→ **Collection entries**
----
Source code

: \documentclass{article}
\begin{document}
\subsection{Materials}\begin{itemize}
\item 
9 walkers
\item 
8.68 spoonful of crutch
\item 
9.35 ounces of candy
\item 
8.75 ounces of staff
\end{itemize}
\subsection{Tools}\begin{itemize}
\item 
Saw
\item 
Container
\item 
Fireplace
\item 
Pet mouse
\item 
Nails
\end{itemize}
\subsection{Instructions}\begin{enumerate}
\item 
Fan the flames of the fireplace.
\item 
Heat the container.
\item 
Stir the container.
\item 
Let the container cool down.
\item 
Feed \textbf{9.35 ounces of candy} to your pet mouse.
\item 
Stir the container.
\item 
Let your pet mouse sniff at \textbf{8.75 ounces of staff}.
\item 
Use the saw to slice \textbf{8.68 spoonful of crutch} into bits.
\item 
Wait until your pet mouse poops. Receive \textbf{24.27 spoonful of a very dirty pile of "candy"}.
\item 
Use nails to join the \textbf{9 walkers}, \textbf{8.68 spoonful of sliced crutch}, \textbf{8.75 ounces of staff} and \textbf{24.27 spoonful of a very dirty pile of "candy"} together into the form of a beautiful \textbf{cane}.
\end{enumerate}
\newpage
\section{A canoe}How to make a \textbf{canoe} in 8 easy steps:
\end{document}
----
→ **WHAT YOU NEED TO DO**
Your answer should consist of each line above in which "textbf" appears.

→ **YOUR RESPONSE**
Feed \textbf{9.35 ounces of candy} to your pet mouse.
Let your pet mouse sniff at \textbf{8.75 ounces of staff}.
Use the saw to slice \textbf{8.68 spoonful of crutch} into bits.
Wait until your pet mouse poops. Receive \textbf{24.27 spoonful of a very dirty pile of "candy"}.
Use nails to join the \textbf{9 walkers}, \textbf{8.68 spoonful of sliced crutch}, \textbf{8.75 ounces of staff} and \textbf{24.27 spoonful of a very dirty pile of "candy"} together into the form of a beautiful \textbf{cane}.
\section{A canoe}How to make a \textbf{canoe} in 8 easy steps:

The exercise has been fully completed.